İçindekiler
Son yıllarda sürdürülebilirlik (sustainability) kavramı giderek daha fazla önem kazanıyor. Ancak, zaman zaman bu ilginin yeterli bilgiye dayanmayan, yüzeysel ve popüler kültürün etkisi altında şekillendiğini görüyoruz.
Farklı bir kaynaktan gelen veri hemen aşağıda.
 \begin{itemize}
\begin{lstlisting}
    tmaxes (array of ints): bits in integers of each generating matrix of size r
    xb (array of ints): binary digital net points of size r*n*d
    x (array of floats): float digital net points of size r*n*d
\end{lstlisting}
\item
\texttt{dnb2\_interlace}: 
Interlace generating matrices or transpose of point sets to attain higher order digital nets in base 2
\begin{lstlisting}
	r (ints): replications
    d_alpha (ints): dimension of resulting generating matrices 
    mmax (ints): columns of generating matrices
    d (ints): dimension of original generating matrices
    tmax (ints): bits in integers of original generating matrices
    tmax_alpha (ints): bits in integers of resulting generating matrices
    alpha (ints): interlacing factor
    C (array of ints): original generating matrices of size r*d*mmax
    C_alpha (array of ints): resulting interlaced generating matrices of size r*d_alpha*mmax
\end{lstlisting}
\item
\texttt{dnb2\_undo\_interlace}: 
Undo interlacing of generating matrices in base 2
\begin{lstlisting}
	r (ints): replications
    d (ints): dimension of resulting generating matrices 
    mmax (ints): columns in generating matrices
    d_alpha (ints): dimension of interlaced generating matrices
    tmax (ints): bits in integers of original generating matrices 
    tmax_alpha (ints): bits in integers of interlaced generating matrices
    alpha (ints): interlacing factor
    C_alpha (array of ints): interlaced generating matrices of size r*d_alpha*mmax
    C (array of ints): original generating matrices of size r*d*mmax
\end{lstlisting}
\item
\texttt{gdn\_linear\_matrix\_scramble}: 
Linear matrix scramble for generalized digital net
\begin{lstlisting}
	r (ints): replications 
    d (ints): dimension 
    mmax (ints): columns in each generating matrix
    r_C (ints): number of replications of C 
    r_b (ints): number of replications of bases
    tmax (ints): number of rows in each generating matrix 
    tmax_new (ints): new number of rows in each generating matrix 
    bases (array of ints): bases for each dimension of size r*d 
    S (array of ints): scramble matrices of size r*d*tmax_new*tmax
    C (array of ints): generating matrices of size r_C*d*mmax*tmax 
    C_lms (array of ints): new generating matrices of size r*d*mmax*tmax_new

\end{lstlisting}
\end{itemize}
Birçok kişi ve hatta kurumsal yapı, sürdürülebilirlik hakkında tam olarak bilgiye sahip görünmüyor; hatta iş sürekliliği (business continuity) ve sürdürülebilirlik kavramları karıştırılabiliyor. Tüm bunların yanında, günümüz tüketim kültürü ve israf alışkanlıklarının sürdürülebilirliği nasıl etkilediğini ve sürdürülebilirlik adına yapılan bazı uygulamaların çelişkilerini dikkate almalıyız.
Sürdürülebilirlik Nedir?
Sürdürülebilirlik kavramı, 1987 yılında Birleşmiş Milletler Dünya Çevre ve Kalkınma Komisyonu (WCED) tarafından yayınlanan “Our Common Future (Ortak Geleceğimiz)” raporu ile gündeme gelmiştir. Bu kavram, doğal kaynakların ve ekosistemin korunarak gelecek nesillerin ihtiyaçlarını karşılayabilme kapasitesinin sağlanmasına odaklanır.
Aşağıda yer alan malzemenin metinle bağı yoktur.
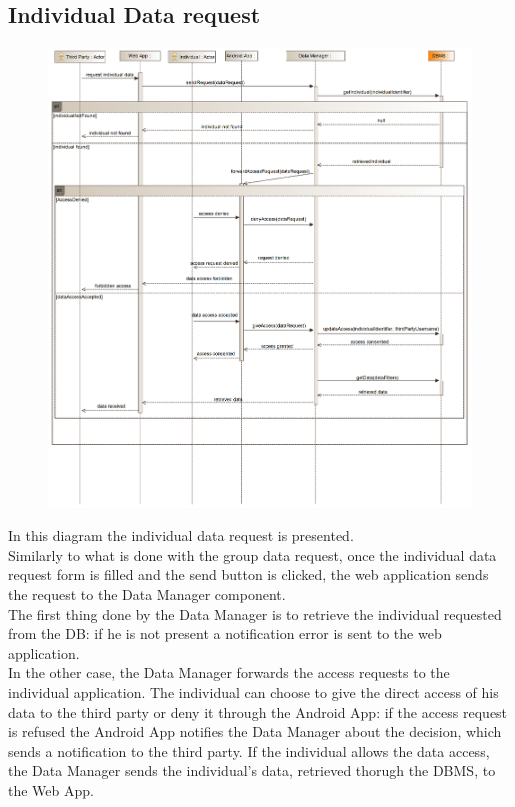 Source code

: \subsection{Individual Data request}
\begin{figure}[H]
\centering
\includegraphics[width=\linewidth]{resources/uml/sequence/RequestIndividualData.png}
\end{figure}
In this diagram the individual data request is presented.\\
Similarly to what is done with the group data request, once the individual data request form is filled and the send button is clicked, the web application sends the request to the Data Manager component.\\
The first thing done by the Data Manager is to retrieve the individual requested from the DB: if he is not present a notification error is sent to the web application.\\
In the other case, the Data Manager forwards the access requests to the individual application.
The individual can choose to give the direct access of his data to the third party or deny it through the Android App: if the access request is refused the Android App notifies the Data Manager about the decision, which sends a notification to the third party.
If the individual allows the data access, the Data Manager sends the individual's data, retrieved thorugh the DBMS, to the Web App.


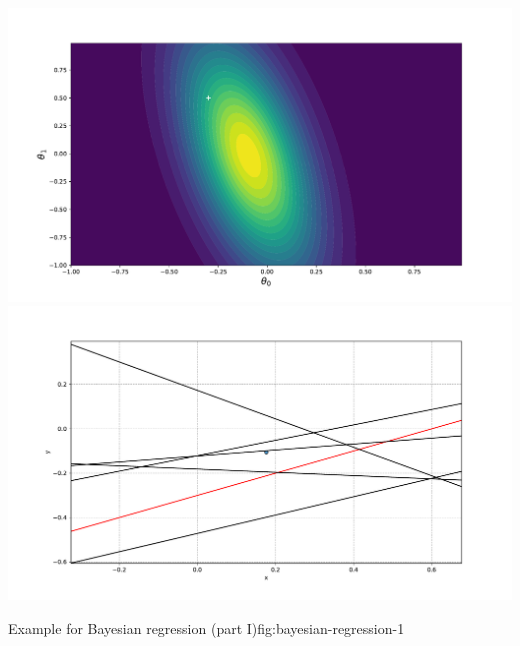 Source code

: \begin{frame}
{\begin{minipage}{0.45\textwidth}
			\includegraphics[scale=0.17]{18_advanced_regression/02_img/posterior_1} \\[-2mm]
			\includegraphics[scale=0.17]{18_advanced_regression/02_img/samples_1}
		\end{minipage}
	}{Example for Bayesian regression (part I)}{fig:bayesian-regression-1}
\end{frame}


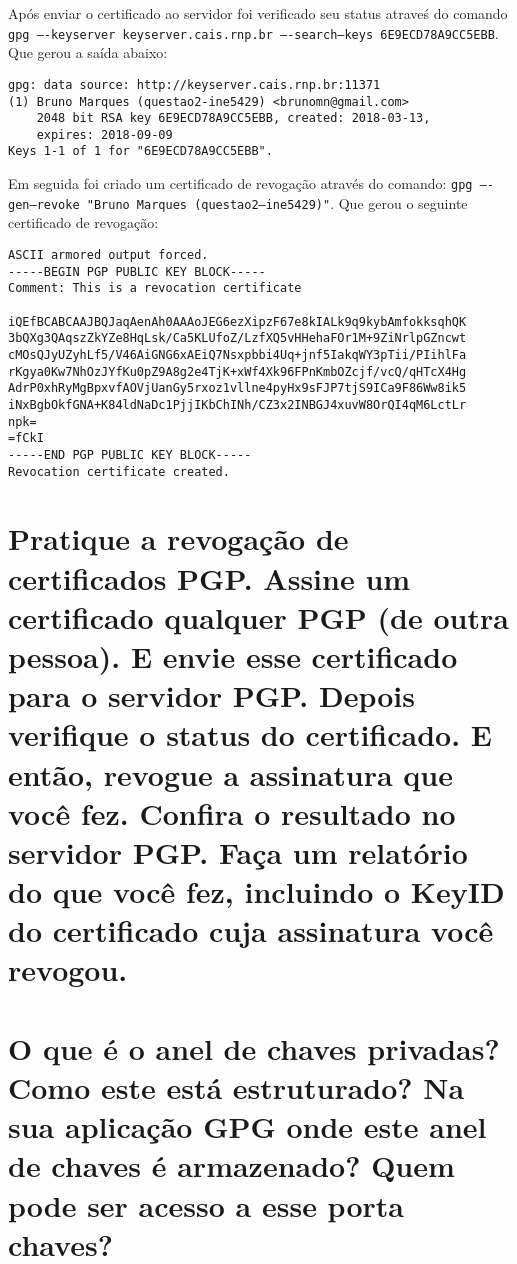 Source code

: \documentclass[
    article,            %
    11pt,               %
    oneside,            %
    a4paper,            %
    english,            %
    brazil,             %
    sumario=tradicional,
    ]{abntex2}
\begin{document}
Após enviar o certificado ao servidor foi verificado seu status atraveś do comando \texttt{gpg ----keyserver keyserver.cais.rnp.br ----search--keys 6E9ECD78A9CC5EBB}. Que gerou a saída abaixo:

\begin{Verbatim}[frame=single]
gpg: data source: http://keyserver.cais.rnp.br:11371
(1) Bruno Marques (questao2-ine5429) <brunomn@gmail.com>
    2048 bit RSA key 6E9ECD78A9CC5EBB, created: 2018-03-13, 
    expires: 2018-09-09
Keys 1-1 of 1 for "6E9ECD78A9CC5EBB".
\end{Verbatim}

Em seguida foi criado um certificado de revogação através do comando: \texttt{gpg ----gen--revoke "Bruno Marques (questao2--ine5429)"}. Que gerou o seguinte certificado de revogação:

\begin{Verbatim}[frame=single]
ASCII armored output forced.
-----BEGIN PGP PUBLIC KEY BLOCK-----
Comment: This is a revocation certificate

iQEfBCABCAAJBQJaqAenAh0AAAoJEG6ezXipzF67e8kIALk9q9kybAmfokksqhQK
3bQXg3QAqszZkYZe8HqLsk/Ca5KLUfoZ/LzfXQ5vHHehaFOr1M+9ZiNrlpGZncwt
cMOsQJyUZyhLf5/V46AiGNG6xAEiQ7Nsxpbbi4Uq+jnf5IakqWY3pTii/PIihlFa
rKgya0Kw7NhOzJYfKu0pZ9A8g2e4TjK+xWf4Xk96FPnKmbOZcjf/vcQ/qHTcX4Hg
AdrP0xhRyMgBpxvfAOVjUanGy5rxoz1vllne4pyHx9sFJP7tjS9ICa9F86Ww8ik5
iNxBgbOkfGNA+K84ldNaDc1PjjIKbChINh/CZ3x2INBGJ4xuvW8OrQI4qM6LctLr
npk=
=fCkI
-----END PGP PUBLIC KEY BLOCK-----
Revocation certificate created.
\end{Verbatim}


\section{Pratique a revogação de certificados PGP. Assine um certificado qualquer PGP (de outra pessoa). E envie esse certificado para o servidor PGP. Depois verifique o status do certificado. E então, revogue a assinatura que você fez. Confira o resultado no servidor PGP. Faça um relatório do que você fez, incluindo o KeyID do certificado cuja assinatura você revogou.}


\section{O que é o anel de chaves privadas? Como este está estruturado? Na sua aplicação GPG onde este anel de chaves é armazenado? Quem pode ser acesso a esse porta chaves?}
\end{document}
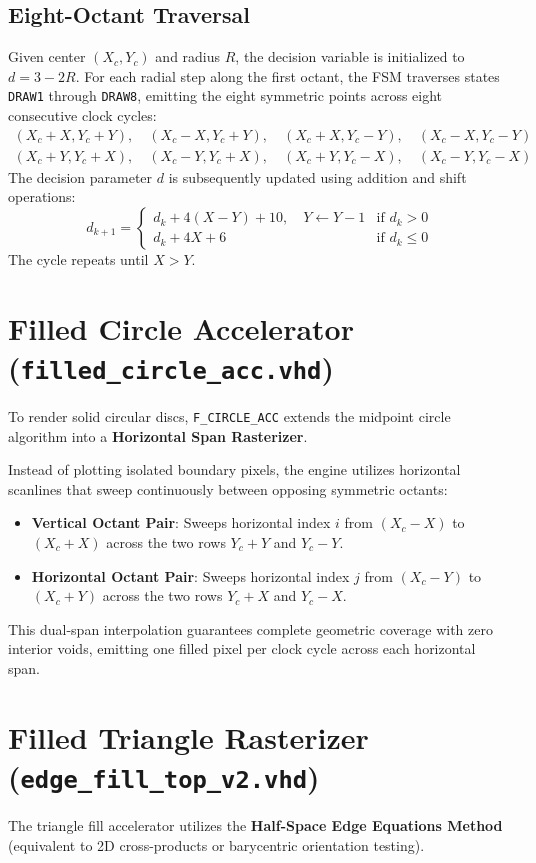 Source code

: \subsection{Eight-Octant Traversal}
Given center $(X_c, Y_c)$ and radius $R$, the decision variable is initialized to $d = 3 - 2R$. For each radial step along the first octant, the FSM traverses states \texttt{DRAW1} through \texttt{DRAW8}, emitting the eight symmetric points across eight consecutive clock cycles:
\begin{align}
(X_c + X, Y_c + Y), \quad (X_c - X, Y_c + Y), \quad (X_c + X, Y_c - Y), \quad (X_c - X, Y_c - Y) \\
(X_c + Y, Y_c + X), \quad (X_c - Y, Y_c + X), \quad (X_c + Y, Y_c - X), \quad (X_c - Y, Y_c - X)
\end{align}
The decision parameter $d$ is subsequently updated using addition and shift operations:
\begin{equation}
d_{k+1} = \begin{cases}
d_k + 4(X - Y) + 10, \quad Y \gets Y - 1 & \text{if } d_k > 0 \\
d_k + 4X + 6 & \text{if } d_k \le 0
\end{cases}
\end{equation}
The cycle repeats until $X > Y$.

\section{Filled Circle Accelerator (\texttt{filled\_circle\_acc.vhd})}
To render solid circular discs, \texttt{F\_CIRCLE\_ACC} extends the midpoint circle algorithm into a \textbf{Horizontal Span Rasterizer}.

Instead of plotting isolated boundary pixels, the engine utilizes horizontal scanlines that sweep continuously between opposing symmetric octants:
\begin{itemize}
    \item \textbf{Vertical Octant Pair}: Sweeps horizontal index $i$ from $(X_c - X)$ to $(X_c + X)$ across the two rows $Y_c + Y$ and $Y_c - Y$.
    \item \textbf{Horizontal Octant Pair}: Sweeps horizontal index $j$ from $(X_c - Y)$ to $(X_c + Y)$ across the two rows $Y_c + X$ and $Y_c - X$.
\end{itemize}
This dual-span interpolation guarantees complete geometric coverage with zero interior voids, emitting one filled pixel per clock cycle across each horizontal span.

\section{Filled Triangle Rasterizer (\texttt{edge\_fill\_top\_v2.vhd})}
The triangle fill accelerator utilizes the \textbf{Half-Space Edge Equations Method} (equivalent to 2D cross-products or barycentric orientation testing).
Sürdürülebilirlik Neleri Kapsar?
Sürdürülebilirlik; ekonomik, çevresel ve toplumsal – sosyal boyutları içerir. “Ortak gelecek” vurgusundan da anlaşılacağı üzere sürdürülebilirlik, sadece bir kurumun veya bireyin sürekli var olma çabası değil, evrensel ve toplumsal süreçlerin yanı sıra çevresel kaynakların da korunarak devam ettirilmesi anlamına gelir. Yani sürdürülebilirlik yaklaşımı, bireysel veya kurumsal çıkarların ötesinde, daha geniş bir perspektifte evrensel, toplumsal ve çevresel dengeyi koruma amacı taşır.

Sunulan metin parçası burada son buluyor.